● YOUR ASSIGNMENT: Scan the entries below for the string "many" and copy every line where it turns up.

● DATA UNDER STUDY:
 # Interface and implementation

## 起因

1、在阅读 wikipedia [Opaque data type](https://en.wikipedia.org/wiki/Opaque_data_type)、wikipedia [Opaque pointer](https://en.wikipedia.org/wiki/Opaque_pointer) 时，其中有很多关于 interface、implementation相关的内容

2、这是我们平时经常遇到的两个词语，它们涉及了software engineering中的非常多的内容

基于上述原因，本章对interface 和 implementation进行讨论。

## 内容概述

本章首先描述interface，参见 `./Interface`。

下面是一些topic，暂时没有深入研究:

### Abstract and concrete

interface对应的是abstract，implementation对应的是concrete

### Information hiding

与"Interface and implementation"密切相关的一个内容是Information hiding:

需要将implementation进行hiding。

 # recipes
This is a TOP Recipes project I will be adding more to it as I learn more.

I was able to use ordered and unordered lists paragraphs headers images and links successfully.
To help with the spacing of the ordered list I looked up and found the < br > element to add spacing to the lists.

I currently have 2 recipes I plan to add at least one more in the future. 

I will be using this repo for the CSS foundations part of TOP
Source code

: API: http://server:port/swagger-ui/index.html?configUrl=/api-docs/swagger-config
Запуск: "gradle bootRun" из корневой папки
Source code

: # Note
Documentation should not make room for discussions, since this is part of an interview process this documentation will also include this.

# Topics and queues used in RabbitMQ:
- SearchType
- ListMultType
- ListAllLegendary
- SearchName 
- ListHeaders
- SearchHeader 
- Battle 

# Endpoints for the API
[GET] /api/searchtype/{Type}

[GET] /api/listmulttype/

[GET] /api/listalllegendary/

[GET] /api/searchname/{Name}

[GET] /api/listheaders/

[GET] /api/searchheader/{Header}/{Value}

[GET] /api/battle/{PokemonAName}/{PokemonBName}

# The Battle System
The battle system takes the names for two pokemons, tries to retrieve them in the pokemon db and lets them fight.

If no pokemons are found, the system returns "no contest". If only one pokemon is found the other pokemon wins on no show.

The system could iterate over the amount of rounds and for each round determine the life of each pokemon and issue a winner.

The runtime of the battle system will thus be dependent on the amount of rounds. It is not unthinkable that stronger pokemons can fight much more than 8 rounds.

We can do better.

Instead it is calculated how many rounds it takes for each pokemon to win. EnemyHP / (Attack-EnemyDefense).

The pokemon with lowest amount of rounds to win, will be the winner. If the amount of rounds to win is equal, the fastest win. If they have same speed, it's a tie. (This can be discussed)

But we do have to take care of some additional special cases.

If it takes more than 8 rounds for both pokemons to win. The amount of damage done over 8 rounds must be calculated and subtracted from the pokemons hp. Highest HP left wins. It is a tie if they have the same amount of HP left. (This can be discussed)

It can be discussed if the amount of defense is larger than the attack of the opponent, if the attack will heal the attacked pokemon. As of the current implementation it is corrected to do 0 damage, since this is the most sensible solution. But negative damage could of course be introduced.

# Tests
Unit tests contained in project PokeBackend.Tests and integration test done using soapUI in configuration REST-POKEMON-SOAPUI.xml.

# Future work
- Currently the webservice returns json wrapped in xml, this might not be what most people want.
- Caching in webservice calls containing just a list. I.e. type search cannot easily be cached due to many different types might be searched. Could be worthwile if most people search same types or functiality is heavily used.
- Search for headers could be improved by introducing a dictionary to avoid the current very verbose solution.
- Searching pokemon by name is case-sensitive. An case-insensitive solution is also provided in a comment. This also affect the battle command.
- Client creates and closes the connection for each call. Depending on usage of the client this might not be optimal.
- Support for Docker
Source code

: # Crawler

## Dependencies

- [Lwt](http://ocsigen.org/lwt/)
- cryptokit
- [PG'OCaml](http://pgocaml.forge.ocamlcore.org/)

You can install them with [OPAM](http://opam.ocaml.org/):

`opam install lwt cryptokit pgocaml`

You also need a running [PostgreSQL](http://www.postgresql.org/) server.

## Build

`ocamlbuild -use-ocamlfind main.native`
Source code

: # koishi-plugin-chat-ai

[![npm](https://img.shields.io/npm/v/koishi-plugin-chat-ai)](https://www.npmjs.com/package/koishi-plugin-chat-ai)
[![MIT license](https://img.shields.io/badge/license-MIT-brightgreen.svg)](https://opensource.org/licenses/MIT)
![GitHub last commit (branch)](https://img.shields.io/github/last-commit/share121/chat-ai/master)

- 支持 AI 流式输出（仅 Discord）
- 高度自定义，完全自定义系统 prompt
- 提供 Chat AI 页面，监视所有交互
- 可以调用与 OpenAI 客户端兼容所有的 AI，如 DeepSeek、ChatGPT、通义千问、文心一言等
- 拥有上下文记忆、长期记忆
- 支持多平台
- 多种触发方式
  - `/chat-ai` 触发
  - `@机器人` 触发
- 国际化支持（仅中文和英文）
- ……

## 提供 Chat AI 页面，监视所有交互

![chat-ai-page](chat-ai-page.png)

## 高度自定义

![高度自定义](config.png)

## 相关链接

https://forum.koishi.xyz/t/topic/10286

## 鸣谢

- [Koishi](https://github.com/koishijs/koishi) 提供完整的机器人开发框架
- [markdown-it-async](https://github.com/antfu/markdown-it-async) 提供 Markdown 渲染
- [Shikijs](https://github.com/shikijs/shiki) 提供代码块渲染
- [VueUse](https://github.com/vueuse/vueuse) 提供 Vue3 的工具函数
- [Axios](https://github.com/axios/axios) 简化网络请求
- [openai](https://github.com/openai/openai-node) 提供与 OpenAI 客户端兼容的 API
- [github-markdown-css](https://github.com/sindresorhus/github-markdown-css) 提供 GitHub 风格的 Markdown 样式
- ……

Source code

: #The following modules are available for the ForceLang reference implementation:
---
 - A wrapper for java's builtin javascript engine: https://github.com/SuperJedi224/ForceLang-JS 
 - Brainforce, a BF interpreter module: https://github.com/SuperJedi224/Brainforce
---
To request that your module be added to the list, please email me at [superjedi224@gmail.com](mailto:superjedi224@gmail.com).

● TASK SOLUTION:
Instead it is calculated how many rounds it takes for each pokemon to win. EnemyHP / (Attack-EnemyDefense).
- Caching in webservice calls containing just a list. I.e. type search cannot easily be cached due to many different types might be searched. Could be worthwile if most people search same types or functiality is heavily used.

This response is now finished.